ITALIA – I dati di settembre sul commercio coi Paesi extra-Ue mostrano una crescita per entrambi i flussi, più marcata per le esportazioni (+2,5% da +0,6% m/m ad agosto) che per le importazioni (+2% m/m da -0,5% precedente). L’incremento è diffuso a tutti principali raggruppamenti di industrie, con la sola eccezione dell’import di beni strumentali (-4,1% m/m).
Nei primi 9 mesi dell’anno, il surplus verso i Paesi extra-Ue è salito a 21,7 miliardi, (dai 17,9 mld dello scorso anno; da 47,8 a 50,9 al netto dell’energia). Su base tendenziale, l’export torna a crescere (+9,4%), mentre l’import è sostanzialmente invariato rispetto a un anno fa (le variazioni annue sono rese più favorevoli dal maggior numero di giorni lavorativi). La crescita dell’export è geograficamente molto concentrata: oltre il 90% dell’incremento tendenziale complessivo è spiegato dalle vendite verso Stati Uniti (soprattutto farmaceutici), Svizzera (prodotti in pelle e metalli) e Giappone.
Viceversa, resta in flessione l’export verso Paesi MERCOSUR, OPEC e Cina.
In sintesi, la ripresa dell’export a settembre non sposta la nostra previsione di un contributo negativo del commercio estero al PIL nel 3° trimestre. I segnali di ripresa della domanda in particolare dai Paesi extra-Ue potrebbero favorire un recupero nel trimestre in corso, ma decisiva sarà l’evoluzione degli eventi in merito a Brexit e alla decisone Usa sulle tariffe auto verso la Ue.

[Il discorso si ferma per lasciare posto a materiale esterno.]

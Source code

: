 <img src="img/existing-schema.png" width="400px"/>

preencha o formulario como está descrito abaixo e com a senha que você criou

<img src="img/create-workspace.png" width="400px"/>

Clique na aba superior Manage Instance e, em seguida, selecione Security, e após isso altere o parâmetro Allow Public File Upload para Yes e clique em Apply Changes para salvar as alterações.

GERMANIA – L’indice Ifo è rimasto stabile in ottobre a 94,6. Il giudizio sulla situazione corrente è peggiorato da 98,6 a 97,8, mentre le aspettative sono migliorate da 90,9 a 91,5. Secondo l’istituto di ricerca tedesco, l’economia si starebbe stabilizzando, e il PIL potrebbe tornare a crescere marginalmente nel quarto trimestre. A livello settoriale, si nota una stabilizzazione dell’indice manifatturiero, ma con un giudizio ancora negativo sulla situazione corrente, un miglioramento nei servizi trainato dalle aspettative e, infine, un peggioramento nelle costruzioni da livelli di fiducia ancora elevati.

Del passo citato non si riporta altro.